• [EXERCISE] All of the data below should be written out again exactly.

• [STUDY MATERIAL]
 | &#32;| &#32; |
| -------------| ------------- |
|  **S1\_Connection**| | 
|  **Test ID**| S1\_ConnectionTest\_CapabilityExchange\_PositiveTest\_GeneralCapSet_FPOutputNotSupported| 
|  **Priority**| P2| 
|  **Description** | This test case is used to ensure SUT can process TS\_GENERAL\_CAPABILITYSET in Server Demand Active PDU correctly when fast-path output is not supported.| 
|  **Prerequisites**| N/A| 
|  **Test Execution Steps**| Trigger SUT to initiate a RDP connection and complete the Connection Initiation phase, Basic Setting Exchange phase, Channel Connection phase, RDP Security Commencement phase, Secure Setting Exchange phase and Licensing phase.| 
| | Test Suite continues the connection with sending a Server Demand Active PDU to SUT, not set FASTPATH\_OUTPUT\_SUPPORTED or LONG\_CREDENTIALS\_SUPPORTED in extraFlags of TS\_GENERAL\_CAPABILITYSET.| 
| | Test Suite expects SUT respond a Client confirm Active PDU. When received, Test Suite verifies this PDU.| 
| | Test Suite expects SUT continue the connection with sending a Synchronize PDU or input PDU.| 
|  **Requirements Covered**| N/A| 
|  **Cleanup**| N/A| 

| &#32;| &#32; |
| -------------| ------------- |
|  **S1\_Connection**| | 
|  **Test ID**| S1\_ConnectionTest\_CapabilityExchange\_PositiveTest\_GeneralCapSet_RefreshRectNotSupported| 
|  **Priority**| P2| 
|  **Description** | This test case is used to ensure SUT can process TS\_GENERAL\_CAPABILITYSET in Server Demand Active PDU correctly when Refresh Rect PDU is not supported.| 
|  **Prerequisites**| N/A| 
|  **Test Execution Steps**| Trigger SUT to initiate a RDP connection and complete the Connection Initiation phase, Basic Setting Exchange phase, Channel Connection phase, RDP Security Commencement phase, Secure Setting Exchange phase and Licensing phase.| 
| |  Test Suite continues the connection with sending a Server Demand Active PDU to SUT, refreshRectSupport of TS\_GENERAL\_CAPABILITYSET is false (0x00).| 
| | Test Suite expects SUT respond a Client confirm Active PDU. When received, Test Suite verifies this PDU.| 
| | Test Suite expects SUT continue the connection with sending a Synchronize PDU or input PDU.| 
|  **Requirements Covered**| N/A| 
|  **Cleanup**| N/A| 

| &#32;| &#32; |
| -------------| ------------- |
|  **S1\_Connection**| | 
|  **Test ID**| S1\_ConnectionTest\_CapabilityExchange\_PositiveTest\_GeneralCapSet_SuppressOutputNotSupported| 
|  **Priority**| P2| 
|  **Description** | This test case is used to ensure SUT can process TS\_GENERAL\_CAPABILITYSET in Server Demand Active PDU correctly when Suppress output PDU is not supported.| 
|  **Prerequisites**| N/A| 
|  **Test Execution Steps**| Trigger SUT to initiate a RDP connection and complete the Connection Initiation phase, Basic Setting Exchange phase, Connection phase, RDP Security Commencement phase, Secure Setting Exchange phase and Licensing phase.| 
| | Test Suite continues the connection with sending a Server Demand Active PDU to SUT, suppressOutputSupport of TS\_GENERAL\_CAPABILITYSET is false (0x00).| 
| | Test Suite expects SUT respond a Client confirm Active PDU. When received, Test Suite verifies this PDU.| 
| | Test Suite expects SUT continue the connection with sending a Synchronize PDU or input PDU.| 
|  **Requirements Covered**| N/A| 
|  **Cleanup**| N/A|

• [EXERCISE SOLUTION]
 | &#32;| &#32; |
| -------------| ------------- |
|  **S1\_Connection**| | 
|  **Test ID**| S1\_ConnectionTest\_CapabilityExchange\_PositiveTest\_GeneralCapSet_FPOutputNotSupported| 
|  **Priority**| P2| 
|  **Description** | This test case is used to ensure SUT can process TS\_GENERAL\_CAPABILITYSET in Server Demand Active PDU correctly when fast-path output is not supported.| 
|  **Prerequisites**| N/A| 
|  **Test Execution Steps**| Trigger SUT to initiate a RDP connection and complete the Connection Initiation phase, Basic Setting Exchange phase, Channel Connection phase, RDP Security Commencement phase, Secure Setting Exchange phase and Licensing phase.| 
| | Test Suite continues the connection with sending a Server Demand Active PDU to SUT, not set FASTPATH\_OUTPUT\_SUPPORTED or LONG\_CREDENTIALS\_SUPPORTED in extraFlags of TS\_GENERAL\_CAPABILITYSET.| 
| | Test Suite expects SUT respond a Client confirm Active PDU. When received, Test Suite verifies this PDU.| 
| | Test Suite expects SUT continue the connection with sending a Synchronize PDU or input PDU.| 
|  **Requirements Covered**| N/A| 
|  **Cleanup**| N/A| 

| &#32;| &#32; |
| -------------| ------------- |
|  **S1\_Connection**| | 
|  **Test ID**| S1\_ConnectionTest\_CapabilityExchange\_PositiveTest\_GeneralCapSet_RefreshRectNotSupported| 
|  **Priority**| P2| 
|  **Description** | This test case is used to ensure SUT can process TS\_GENERAL\_CAPABILITYSET in Server Demand Active PDU correctly when Refresh Rect PDU is not supported.| 
|  **Prerequisites**| N/A| 
|  **Test Execution Steps**| Trigger SUT to initiate a RDP connection and complete the Connection Initiation phase, Basic Setting Exchange phase, Channel Connection phase, RDP Security Commencement phase, Secure Setting Exchange phase and Licensing phase.| 
| |  Test Suite continues the connection with sending a Server Demand Active PDU to SUT, refreshRectSupport of TS\_GENERAL\_CAPABILITYSET is false (0x00).| 
| | Test Suite expects SUT respond a Client confirm Active PDU. When received, Test Suite verifies this PDU.| 
| | Test Suite expects SUT continue the connection with sending a Synchronize PDU or input PDU.| 
|  **Requirements Covered**| N/A| 
|  **Cleanup**| N/A| 

| &#32;| &#32; |
| -------------| ------------- |
|  **S1\_Connection**| | 
|  **Test ID**| S1\_ConnectionTest\_CapabilityExchange\_PositiveTest\_GeneralCapSet_SuppressOutputNotSupported| 
|  **Priority**| P2| 
|  **Description** | This test case is used to ensure SUT can process TS\_GENERAL\_CAPABILITYSET in Server Demand Active PDU correctly when Suppress output PDU is not supported.| 
|  **Prerequisites**| N/A| 
|  **Test Execution Steps**| Trigger SUT to initiate a RDP connection and complete the Connection Initiation phase, Basic Setting Exchange phase, Connection phase, RDP Security Commencement phase, Secure Setting Exchange phase and Licensing phase.| 
| | Test Suite continues the connection with sending a Server Demand Active PDU to SUT, suppressOutputSupport of TS\_GENERAL\_CAPABILITYSET is false (0x00).| 
| | Test Suite expects SUT respond a Client confirm Active PDU. When received, Test Suite verifies this PDU.| 
| | Test Suite expects SUT continue the connection with sending a Synchronize PDU or input PDU.| 
|  **Requirements Covered**| N/A| 
|  **Cleanup**| N/A|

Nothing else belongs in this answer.